Barnsley Metropolitan Borough Council (24 009 483)
Category : Planning > Planning applications
Decision : Closed after initial enquiries
Decision date : 26 May 2025
The Ombudsman's final decision:
Summary: We will not investigate this complaint about the Council asking Mr Y to use a planning agent for his planning applications. The Council confirms it will contact him if he puts in planning applications direct. We consider further investigation will not lead to a different outcome.
The complaint
- Mr X complains for his client, Mr Y. Mr X says the Council failed to tell Mr Y it will not contact him direct and all contact must be made through an agent. It also issued a cease-and-desist letter to Mr Y.
- Mr X says the requirement for Mr Y to have a planning agent is inconvenient and causes extra expense. He wants Mr Y to have routine access to planning officers.
The Ombudsman’s role and powers
- We cannot investigate a complaint about the start of court action or what happened in court. (Local Government Act 1974, Schedule 5/5A, paragraph 1/3, as amended)
- We investigate complaints about ‘maladministration’ and ‘service failure’, which we call ‘fault’. We must also consider whether any fault has had an adverse impact on the person making the complaint, which we call ‘injustice’. We provide a free service but must use public money carefully. We do not start or continue further investigation would not lead to a different outcome.
How I considered this complaint
- I considered information provided by Mr X and the Council.

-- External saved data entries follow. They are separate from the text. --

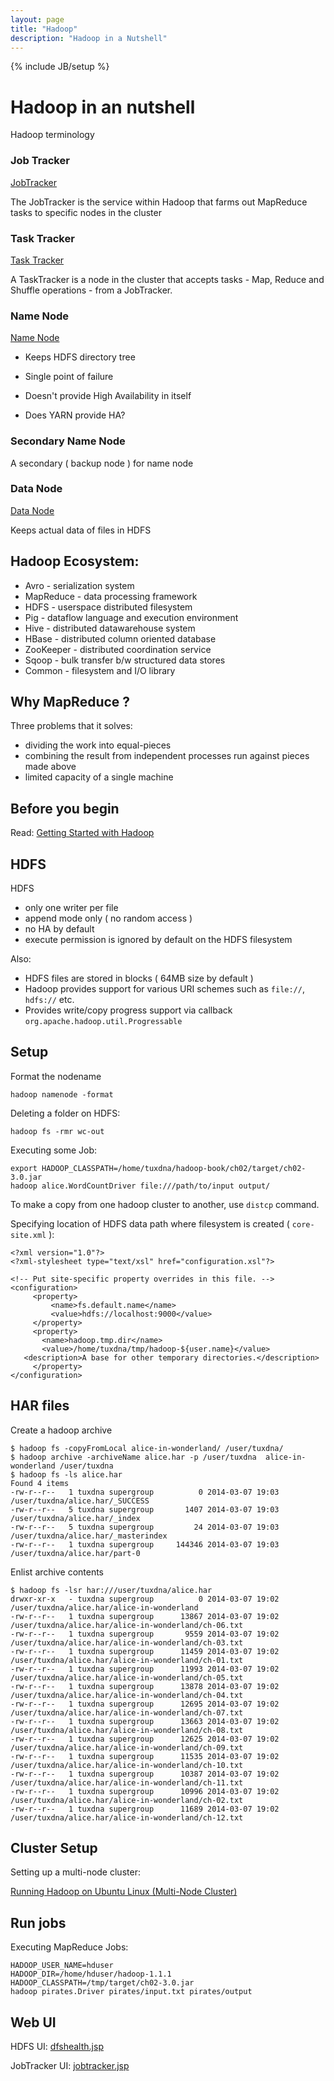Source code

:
 ```yaml
---
layout: page
title: "Hadoop"
description: "Hadoop in a Nutshell"
---
```


{% include JB/setup %}

# Hadoop in an nutshell

Hadoop terminology

### Job Tracker

[JobTracker](https://wiki.apache.org/hadoop/JobTracker)

The JobTracker is the service within Hadoop that farms out MapReduce tasks to specific nodes in the cluster


### Task Tracker

[Task Tracker](https://wiki.apache.org/hadoop/TaskTracker)

A TaskTracker is a node in the cluster that accepts tasks - Map, Reduce and Shuffle operations - from a JobTracker. 


### Name Node

[Name Node](https://wiki.apache.org/hadoop/NameNode)

 * Keeps HDFS directory tree

 * Single point of failure

 * Doesn't provide High Availability in itself

 * Does YARN provide HA?

### Secondary Name Node

A secondary ( backup node ) for name node

### Data Node

[Data Node](https://wiki.apache.org/hadoop/DataNode)

Keeps actual data of files in HDFS

## Hadoop Ecosystem:

 * Avro - serialization system
 * MapReduce - data processing framework
 * HDFS - userspace distributed filesystem
 * Pig - dataflow language and execution environment
 * Hive - distributed datawarehouse system
 * HBase - distributed column oriented database
 * ZooKeeper - distributed coordination service
 * Sqoop - bulk transfer b/w structured data stores
 * Common - filesystem and I/O library


## Why MapReduce ?

Three problems that it solves:
 * dividing the work into equal-pieces
 * combining the result from independent processes run against pieces made above
 * limited capacity of a single machine


## Before you begin

Read: [Getting Started with Hadoop](https://wiki.apache.org/hadoop/GettingStartedWithHadoop)


## HDFS

HDFS
 
 * only one writer per file
 * append mode only  ( no random access )
 * no HA by default
 * execute permission is ignored by default on the HDFS filesystem

Also:

 * HDFS files are stored in blocks ( 64MB size by default )
 * Hadoop provides support for various URI schemes such as `file://`, `hdfs://` etc.
 * Provides write/copy progress support via callback `org.apache.hadoop.util.Progressable`


## Setup

Format the nodename

    hadoop namenode -format

Deleting a folder on HDFS:

    hadoop fs -rmr wc-out

Executing some Job:

    export HADOOP_CLASSPATH=/home/tuxdna/hadoop-book/ch02/target/ch02-3.0.jar
    hadoop alice.WordCountDriver file:///path/to/input output/

To make a copy from one hadoop cluster to another, use `distcp` command.

Specifying location of HDFS data path where filesystem is created ( `core-site.xml` ):

    <?xml version="1.0"?>
    <?xml-stylesheet type="text/xsl" href="configuration.xsl"?>
    
    <!-- Put site-specific property overrides in this file. -->
    <configuration>
         <property>
             <name>fs.default.name</name>
             <value>hdfs://localhost:9000</value>
         </property>
         <property>
           <name>hadoop.tmp.dir</name>
           <value>/home/tuxdna/tmp/hadoop-${user.name}</value>
	   <description>A base for other temporary directories.</description>
         </property>
    </configuration>


## HAR files

Create a hadoop archive

    $ hadoop fs -copyFromLocal alice-in-wonderland/ /user/tuxdna/
    $ hadoop archive -archiveName alice.har -p /user/tuxdna  alice-in-wonderland /user/tuxdna
    $ hadoop fs -ls alice.har
    Found 4 items
    -rw-r--r--   1 tuxdna supergroup          0 2014-03-07 19:03 /user/tuxdna/alice.har/_SUCCESS
    -rw-r--r--   5 tuxdna supergroup       1407 2014-03-07 19:03 /user/tuxdna/alice.har/_index
    -rw-r--r--   5 tuxdna supergroup         24 2014-03-07 19:03 /user/tuxdna/alice.har/_masterindex
    -rw-r--r--   1 tuxdna supergroup     144346 2014-03-07 19:03 /user/tuxdna/alice.har/part-0

Enlist archive contents

    $ hadoop fs -lsr har:///user/tuxdna/alice.har
    drwxr-xr-x   - tuxdna supergroup          0 2014-03-07 19:02 /user/tuxdna/alice.har/alice-in-wonderland
    -rw-r--r--   1 tuxdna supergroup      13867 2014-03-07 19:02 /user/tuxdna/alice.har/alice-in-wonderland/ch-06.txt
    -rw-r--r--   1 tuxdna supergroup       9559 2014-03-07 19:02 /user/tuxdna/alice.har/alice-in-wonderland/ch-03.txt
    -rw-r--r--   1 tuxdna supergroup      11459 2014-03-07 19:02 /user/tuxdna/alice.har/alice-in-wonderland/ch-01.txt
    -rw-r--r--   1 tuxdna supergroup      11993 2014-03-07 19:02 /user/tuxdna/alice.har/alice-in-wonderland/ch-05.txt
    -rw-r--r--   1 tuxdna supergroup      13878 2014-03-07 19:02 /user/tuxdna/alice.har/alice-in-wonderland/ch-04.txt
    -rw-r--r--   1 tuxdna supergroup      12695 2014-03-07 19:02 /user/tuxdna/alice.har/alice-in-wonderland/ch-07.txt
    -rw-r--r--   1 tuxdna supergroup      13663 2014-03-07 19:02 /user/tuxdna/alice.har/alice-in-wonderland/ch-08.txt
    -rw-r--r--   1 tuxdna supergroup      12625 2014-03-07 19:02 /user/tuxdna/alice.har/alice-in-wonderland/ch-09.txt
    -rw-r--r--   1 tuxdna supergroup      11535 2014-03-07 19:02 /user/tuxdna/alice.har/alice-in-wonderland/ch-10.txt
    -rw-r--r--   1 tuxdna supergroup      10387 2014-03-07 19:02 /user/tuxdna/alice.har/alice-in-wonderland/ch-11.txt
    -rw-r--r--   1 tuxdna supergroup      10996 2014-03-07 19:02 /user/tuxdna/alice.har/alice-in-wonderland/ch-02.txt
    -rw-r--r--   1 tuxdna supergroup      11689 2014-03-07 19:02 /user/tuxdna/alice.har/alice-in-wonderland/ch-12.txt


## Cluster Setup

Setting up a multi-node cluster:

[Running Hadoop on Ubuntu Linux (Multi-Node Cluster)](http://www.michael-noll.com/tutorials/running-hadoop-on-ubuntu-linux-multi-node-cluster/)

## Run jobs

Executing MapReduce Jobs:

    HADOOP_USER_NAME=hduser
    HADOOP_DIR=/home/hduser/hadoop-1.1.1
    HADOOP_CLASSPATH=/tmp/target/ch02-3.0.jar
    hadoop pirates.Driver pirates/input.txt pirates/output

## Web UI

HDFS UI: [dfshealth.jsp](http://localhost:50070/dfshealth.jsp)

JobTracker UI: [jobtracker.jsp](http://localhost:50030/jobtracker.jsp)

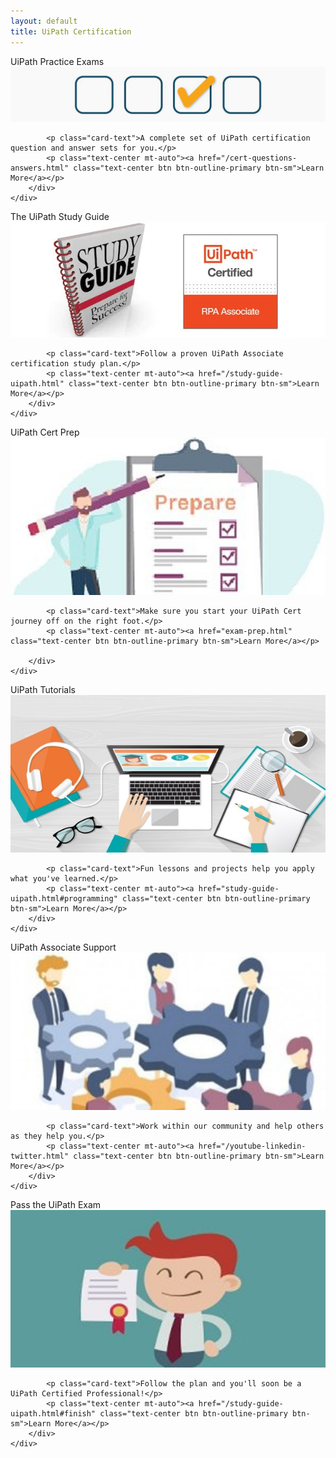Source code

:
 ```yaml
---
layout: default
title: UiPath Certification
---
```

<div class="row">

 
  <div class=" col-12 col-xs-12 col-sm-6 col-md-4 col-lg-4 col-xl-4 mb-2  d-flex align-items-stretch">
						<div class="card" >
						<div class="card-header">UiPath Practice Exams</div>
								       <picture>
    <source srcset="/assets/practice.jpg" media="(min-width: 1200px)">
    <source srcset="/assets/practice.jpg" media="(min-width: 992px)">
    <source srcset="/assets/practice.jpg" media="(min-width: 768px)">
    <source srcset="/assets/uipath-exam-questions-answers.gif" media="(min-width: 576px)">
    <img src="/assets/uipath-exam-questions-answers.gif" class="img-fluid">
</picture>
		<div class="card-body">
			
			<p class="card-text">A complete set of UiPath certification question and answer sets for you.</p>
			<p class="text-center mt-auto"><a href="/cert-questions-answers.html" class="text-center btn btn-outline-primary btn-sm">Learn More</a></p>
		</div>
	</div>
 </div>
 
  <div class=" col-12 col-xs-12 col-sm-6 col-md-4 col-lg-4 col-xl-4 mb-2  d-flex align-items-stretch">
						<div class="card" >
						<div class="card-header">The UiPath Study Guide</div>
								       <picture>
    <source srcset="/assets/study.jpg" media="(min-width: 1200px)">
    <source srcset="/assets/study.jpg" media="(min-width: 992px)">
    <source srcset="/assets/study.jpg" media="(min-width: 768px)">
    <source srcset="/assets/uipath-certification-study-guide.jpg" media="(min-width: 576px)">
    <img src="/assets/uipath-certification-study-guide.jpg" class="img-fluid">
</picture>
		<div class="card-body">
			
			<p class="card-text">Follow a proven UiPath Associate certification study plan.</p>
			<p class="text-center mt-auto"><a href="/study-guide-uipath.html" class="text-center btn btn-outline-primary btn-sm">Learn More</a></p>
		</div>
	</div>
 </div>
 
 
 <div class=" col-12 col-xs-12 col-sm-6 col-md-4 col-lg-4 col-xl-4 mb-2  d-flex align-items-stretch">
	<div class="card" >
	<div class="card-header">UiPath Cert Prep</div>
	<img src="/assets/prepare.jpg" class="card-img-top" alt="uipath certification">
		<div class="card-body">
		
			<p class="card-text">Make sure you start your UiPath Cert journey off on the right foot.</p>
			<p class="text-center mt-auto"><a href="exam-prep.html" class="text-center btn btn-outline-primary btn-sm">Learn More</a></p>
			
		</div>
	</div>
			
 </div>


  <div class=" col-12 col-xs-12 col-sm-6 col-md-4 col-lg-4 col-xl-4 mb-2  d-flex align-items-stretch">
	<div class="card" >
	<div class="card-header">UiPath Tutorials</div>
	<img src="/assets/apply.jpg" class="card-img-top" alt="uipath certification">
		<div class="card-body">
			
			<p class="card-text">Fun lessons and projects help you apply what you've learned.</p>
			<p class="text-center mt-auto"><a href="study-guide-uipath.html#programming" class="text-center btn btn-outline-primary btn-sm">Learn More</a></p>
		</div>
	</div>
			
 </div>
 <div class=" col-12 col-xs-12 col-sm-6 col-md-4 col-lg-4 col-xl-4 mb-2  d-flex align-items-stretch">
						<div class="card" >
						<div class="card-header">UiPath Associate Support</div>
		<img src="/assets/collaborate.jpg" class="card-img-top" alt="uipath certification">
		<div class="card-body">
			
			<p class="card-text">Work within our community and help others as they help you.</p>
			<p class="text-center mt-auto"><a href="/youtube-linkedin-twitter.html" class="text-center btn btn-outline-primary btn-sm">Learn More</a></p>
		</div>
	</div>
 </div>
 <div class=" col-12 col-xs-12 col-sm-6 col-md-4 col-lg-4 col-xl-4 mb-2  d-flex align-items-stretch">
						<div class="card" >
		<div class="card-header">Pass the UiPath Exam</div>
		<img src="/assets/pass.jpg" class="card-img-top" alt="uipath certification">
		<div class="card-body">
			
			<p class="card-text">Follow the plan and you'll soon be a UiPath Certified Professional!</p>
			<p class="text-center mt-auto"><a href="/study-guide-uipath.html#finish" class="text-center btn btn-outline-primary btn-sm">Learn More</a></p>
		</div>
	</div>
 </div>
 
 </div>
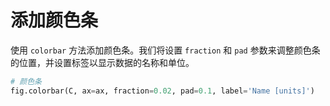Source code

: # 添加颜色条

使用 `colorbar` 方法添加颜色条。我们将设置 `fraction` 和 `pad` 参数来调整颜色条的位置，并设置标签以显示数据的名称和单位。

```python
# 颜色条
fig.colorbar(C, ax=ax, fraction=0.02, pad=0.1, label='Name [units]')
```
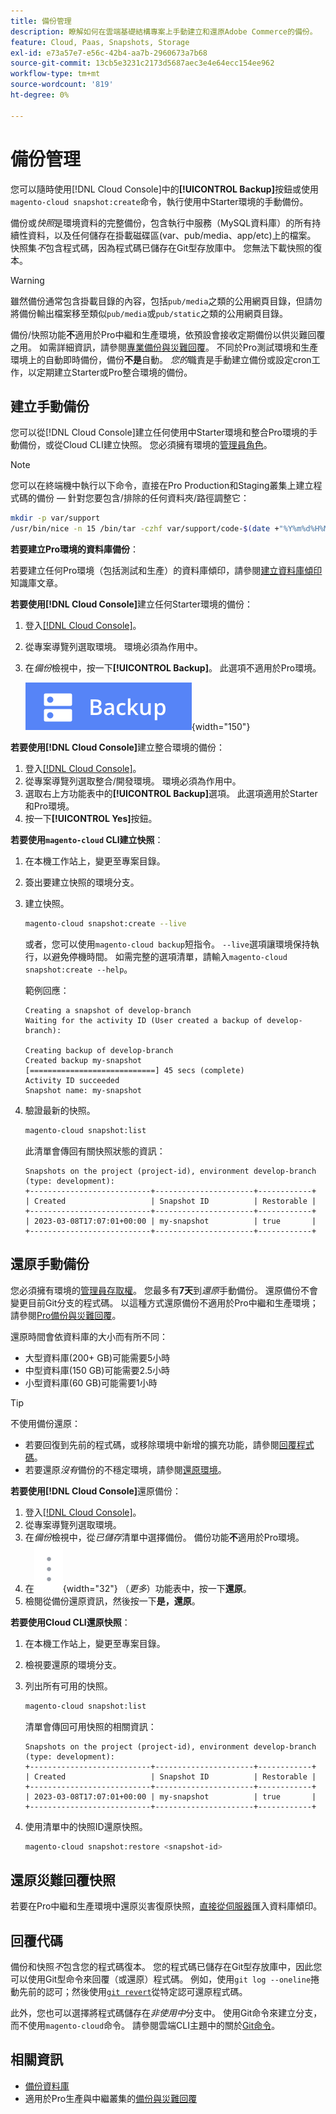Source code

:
 ```yaml
---
title: 備份管理
description: 瞭解如何在雲端基礎結構專案上手動建立和還原Adobe Commerce的備份。
feature: Cloud, Paas, Snapshots, Storage
exl-id: e73a57e7-e56c-42b4-aa7b-2960673a7b68
source-git-commit: 13cb5e3231c2173d5687aec3e4e64ecc154ee962
workflow-type: tm+mt
source-wordcount: '819'
ht-degree: 0%

---
```


# 備份管理

您可以隨時使用[!DNL Cloud Console]中的&#x200B;**[!UICONTROL Backup]**&#x200B;按鈕或使用`magento-cloud snapshot:create`命令，執行使用中Starter環境的手動備份。

備份或&#x200B;_快照_&#x200B;是環境資料的完整備份，包含執行中服務（MySQL資料庫）的所有持續性資料，以及任何儲存在掛載磁碟區(var、pub/media、app/etc)上的檔案。 快照集&#x200B;_不_&#x200B;包含程式碼，因為程式碼已儲存在Git型存放庫中。 您無法下載快照的復本。

>[!WARNING]
>
>雖然備份通常包含掛載目錄的內容，包括`pub/media`之類的公用網頁目錄，但請勿將備份輸出檔案移至類似`pub/media`或`pub/static`之類的公用網頁目錄。

備份/快照功能&#x200B;**不**&#x200B;適用於Pro中繼和生產環境，依預設會接收定期備份以供災難回覆之用。 如需詳細資訊，請參閱[專業備份與災難回覆](../architecture/pro-architecture.md#backup-and-disaster-recovery)。 不同於Pro測試環境和生產環境上的自動即時備份，備份&#x200B;**不是**&#x200B;自動。 _您的_&#x200B;職責是手動建立備份或設定cron工作，以定期建立Starter或Pro整合環境的備份。

## 建立手動備份

您可以從[!DNL Cloud Console]建立任何使用中Starter環境和整合Pro環境的手動備份，或從Cloud CLI建立快照。 您必須擁有環境的[管理員角色](../project/user-access.md)。

>[!NOTE]
>
>您可以在終端機中執行以下命令，直接在Pro Production和Staging叢集上建立程式碼的備份 — 針對您要包含/排除的任何資料夾/路徑調整它：
>
>```bash
>mkdir -p var/support
>/usr/bin/nice -n 15 /bin/tar -czhf var/support/code-$(date +"%Y%m%d%H%M%p").tar.gz app bin composer.* dev lib pub/*.php pub/errors setup vendor --exclude='pub/media'
>```

**若要建立Pro環境的資料庫備份**：

若要建立任何Pro環境（包括測試和生產）的資料庫傾印，請參閱[建立資料庫傾印](https://experienceleague.adobe.com/en/docs/commerce-knowledge-base/kb/how-to/create-database-dump-on-cloud)知識庫文章。

**若要使用[!DNL Cloud Console]**&#x200B;建立任何Starter環境的備份：

1. 登入[[!DNL Cloud Console]](https://console.adobecommerce.com)。
1. 從專案導覽列選取環境。 環境必須為作用中。
1. 在&#x200B;_備份_&#x200B;檢視中，按一下&#x200B;**[!UICONTROL Backup]**。 此選項不適用於Pro環境。

   ![備份](../../assets/button-backup.png){width="150"}

**若要使用[!DNL Cloud Console]**&#x200B;建立整合環境的備份：

1. 登入[[!DNL Cloud Console]](https://console.adobecommerce.com)。
1. 從專案導覽列選取整合/開發環境。 環境必須為作用中。
1. 選取右上方功能表中的&#x200B;**[!UICONTROL Backup]**&#x200B;選項。 此選項適用於Starter和Pro環境。
1. 按一下&#x200B;**[!UICONTROL Yes]**&#x200B;按鈕。

**若要使用`magento-cloud` CLI建立快照**：

1. 在本機工作站上，變更至專案目錄。
1. 簽出要建立快照的環境分支。
1. 建立快照。

   ```bash
   magento-cloud snapshot:create --live
   ```

   或者，您可以使用`magento-cloud backup`短指令。 `--live`選項讓環境保持執行，以避免停機時間。 如需完整的選項清單，請輸入`magento-cloud snapshot:create --help`。

   範例回應：

   ```
   Creating a snapshot of develop-branch
   Waiting for the activity ID (User created a backup of develop-branch):
   
   Creating backup of develop-branch
   Created backup my-snapshot
   [============================] 45 secs (complete)
   Activity ID succeeded
   Snapshot name: my-snapshot
   ```

1. 驗證最新的快照。

   ```bash
   magento-cloud snapshot:list
   ```

   此清單會傳回有關快照狀態的資訊：

   ```
   Snapshots on the project (project-id), environment develop-branch (type: development):
   +---------------------------+----------------------+------------+
   | Created                   | Snapshot ID          | Restorable |
   +---------------------------+----------------------+------------+
   | 2023-03-08T17:07:01+00:00 | my-snapshot          | true       |
   +---------------------------+----------------------+------------+
   ```

## 還原手動備份

您必須擁有環境的[管理員存取權](../project/user-access.md)。 您最多有&#x200B;**7天**&#x200B;到&#x200B;_還原_&#x200B;手動備份。 還原備份不會變更目前Git分支的程式碼。 以這種方式還原備份不適用於Pro中繼和生產環境；請參閱[Pro備份與災難回覆](../architecture/pro-architecture.md#backup-and-disaster-recovery)。

還原時間會依資料庫的大小而有所不同：

- 大型資料庫(200+ GB)可能需要5小時
- 中型資料庫(150 GB)可能需要2.5小時
- 小型資料庫(60 GB)可能需要1小時

>[!TIP]
>
>不使用備份還原：
>
>- 若要回復到先前的程式碼，或移除環境中新增的擴充功能，請參閱[回覆程式碼](#roll-back-code)。
>- 若要還原&#x200B;_沒有_&#x200B;備份的不穩定環境，請參閱[還原環境](../development/restore-environment.md)。

**若要使用[!DNL Cloud Console]**&#x200B;還原備份：

1. 登入[[!DNL Cloud Console]](https://console.adobecommerce.com)。
1. 從專案導覽列選取環境。
1. 在&#x200B;_備份_&#x200B;檢視中，從&#x200B;_已儲存_&#x200B;清單中選擇備份。 備份功能&#x200B;**不**&#x200B;適用於Pro環境。
1. 在![更多](../../assets/icon-more.png){width="32"} （_更多_）功能表中，按一下&#x200B;**還原**。
1. 檢閱從備份還原資訊，然後按一下&#x200B;**是，還原**。

**若要使用Cloud CLI還原快照**：

1. 在本機工作站上，變更至專案目錄。
1. 檢視要還原的環境分支。
1. 列出所有可用的快照。

   ```bash
   magento-cloud snapshot:list
   ```

   清單會傳回可用快照的相關資訊：

   ```
   Snapshots on the project (project-id), environment develop-branch (type: development):
   +---------------------------+----------------------+------------+
   | Created                   | Snapshot ID          | Restorable |
   +---------------------------+----------------------+------------+
   | 2023-03-08T17:07:01+00:00 | my-snapshot          | true       |
   +---------------------------+----------------------+------------+
   ```

1. 使用清單中的快照ID還原快照。

   ```bash
   magento-cloud snapshot:restore <snapshot-id>
   ```

## 還原災難回覆快照

若要在Pro中繼和生產環境中還原災害復原快照，[直接從伺服器](https://experienceleague.adobe.com/en/docs/commerce-knowledge-base/kb/how-to/restore-a-db-snapshot-from-staging-or-production#meth3)匯入資料庫傾印。

## 回覆代碼

備份和快照&#x200B;_不_&#x200B;包含您的程式碼復本。 您的程式碼已儲存在Git型存放庫中，因此您可以使用Git型命令來回覆（或還原）程式碼。 例如，使用`git log --oneline`捲動先前的認可；然後使用[`git revert`](https://git-scm.com/docs/git-revert)從特定認可還原程式碼。

此外，您也可以選擇將程式碼儲存在&#x200B;_非使用中_&#x200B;分支中。 使用Git命令來建立分支，而不使用`magento-cloud`命令。 請參閱雲端CLI主題中的關於[Git命令](../dev-tools/cloud-cli-overview.md#git-commands)。

## 相關資訊

- [備份資料庫](database-dump.md)
- 適用於Pro生產與中繼叢集的[備份與災難回覆](../architecture/pro-architecture.md#backup-and-disaster-recovery)
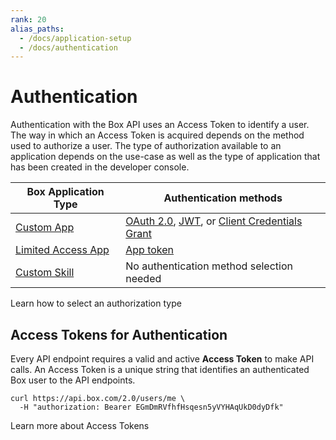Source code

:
```yaml
---
rank: 20
alias_paths:
  - /docs/application-setup
  - /docs/authentication
---
```


# Authentication

Authentication with the Box API uses an Access Token to identify a user. The
way in which an Access Token is acquired depends on the method used to authorize
a user. The type of authorization available to an application depends on the
use-case as well as the type of application that has been created in the developer
console.

| Box Application Type         | Authentication methods                                              |
| ---------------------------- | ------------------------------------------------------------------- |
| [Custom App][custom-app]     | [OAuth 2.0][oauth2], [JWT][jwt], or [Client Credentials Grant][ccg] |
| [Limited Access App][la]     | [App token][apptoken]                                               |
| [Custom Skill][custom-skill] | No authentication method selection needed                           |

<CTA to="guide://authentication/select">
  Learn how to select an authorization type
</CTA>

## Access Tokens for Authentication

Every API endpoint requires a valid and active **Access Token** to make API
calls. An Access Token is a unique string that identifies an authenticated Box
user to the API endpoints.

```curl
curl https://api.box.com/2.0/users/me \
  -H "authorization: Bearer EGmDmRVfhfHsqesn5yVYHAqUkD0dyDfk"
```

<CTA to="guide://authentication/tokens">
  Learn more about Access Tokens
</CTA>

[oauth2]: g://authentication/oauth2
[jwt]: g://authentication/jwt
[apptoken]: g://authentication/app-token
[devtoken]: g://authentication/tokens/developer-tokens
[custom-app]: g://applications/app-types/custom-apps
[custom-skill]: g://applications/app-types/custom-skills
[la]: g://applications/app-types/select/#limited-access-app
[ccg]: g://authentication/client-credentials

- I considered the Ombudsman’s Assessment Code.
My assessment
- In 2023 the Council issued a cease-and-desist letter to Mr Y outlining the behaviour which the Council considered unacceptable and the action it requires him to stop. Following further actions the Council sought and was granted an injunction from the Court.
- As described in paragraph three, the Ombudsman cannot consider any matters relating to court action.
- Mr X wants the Council to give Mr Y routing access to planning officers. In response to my enquiries the Council confirms it receives Mr Y’s emails in a centralised mailbox. It says Mr Y has not submitted any planning applications without using a planning agent. However, should he do so, the Council would be required to correspond with him direct. It says such correspondence would typically be:
“an acknowledgement letter confirming the validation of the application at the outset, followed by any necessary requests for further information, clarification, or suggested amendments to improve the scheme. A copy of the final decision notice would also be issued to [Mr Y] at the conclusion of the process.”
- There is no restriction to prevent Mr Y from putting in a planning application direct, without engaging an agent.
Final decision
- We will not investigate Mr X’s complaint because we consider further investigation will not lead to a different outcome.